◆ Exercise
Nothing in the records below may change; print them all exactly.

◆ Source texts of formatted documents
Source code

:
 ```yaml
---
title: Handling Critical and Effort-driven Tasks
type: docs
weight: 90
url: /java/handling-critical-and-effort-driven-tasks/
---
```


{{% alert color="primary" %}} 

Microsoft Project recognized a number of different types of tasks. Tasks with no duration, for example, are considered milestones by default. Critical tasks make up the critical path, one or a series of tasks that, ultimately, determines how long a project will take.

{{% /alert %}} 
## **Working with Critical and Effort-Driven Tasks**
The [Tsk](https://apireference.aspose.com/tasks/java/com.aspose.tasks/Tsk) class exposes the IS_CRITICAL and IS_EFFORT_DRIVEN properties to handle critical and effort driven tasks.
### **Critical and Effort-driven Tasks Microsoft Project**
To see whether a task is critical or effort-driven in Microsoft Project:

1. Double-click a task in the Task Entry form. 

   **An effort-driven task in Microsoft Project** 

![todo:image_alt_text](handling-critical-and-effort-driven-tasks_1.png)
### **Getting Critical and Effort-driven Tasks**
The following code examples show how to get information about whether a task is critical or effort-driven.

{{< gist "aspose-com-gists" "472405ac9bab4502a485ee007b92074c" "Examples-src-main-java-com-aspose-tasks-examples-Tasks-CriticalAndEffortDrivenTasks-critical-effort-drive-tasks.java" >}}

◆ Response
Source code

:
 ```yaml
---
title: Handling Critical and Effort-driven Tasks
type: docs
weight: 90
url: /java/handling-critical-and-effort-driven-tasks/
---
```


{{% alert color="primary" %}} 

Microsoft Project recognized a number of different types of tasks. Tasks with no duration, for example, are considered milestones by default. Critical tasks make up the critical path, one or a series of tasks that, ultimately, determines how long a project will take.

{{% /alert %}} 
## **Working with Critical and Effort-Driven Tasks**
The [Tsk](https://apireference.aspose.com/tasks/java/com.aspose.tasks/Tsk) class exposes the IS_CRITICAL and IS_EFFORT_DRIVEN properties to handle critical and effort driven tasks.
### **Critical and Effort-driven Tasks Microsoft Project**
To see whether a task is critical or effort-driven in Microsoft Project:

1. Double-click a task in the Task Entry form. 

   **An effort-driven task in Microsoft Project** 

![todo:image_alt_text](handling-critical-and-effort-driven-tasks_1.png)
### **Getting Critical and Effort-driven Tasks**
The following code examples show how to get information about whether a task is critical or effort-driven.

{{< gist "aspose-com-gists" "472405ac9bab4502a485ee007b92074c" "Examples-src-main-java-com-aspose-tasks-examples-Tasks-CriticalAndEffortDrivenTasks-critical-effort-drive-tasks.java" >}}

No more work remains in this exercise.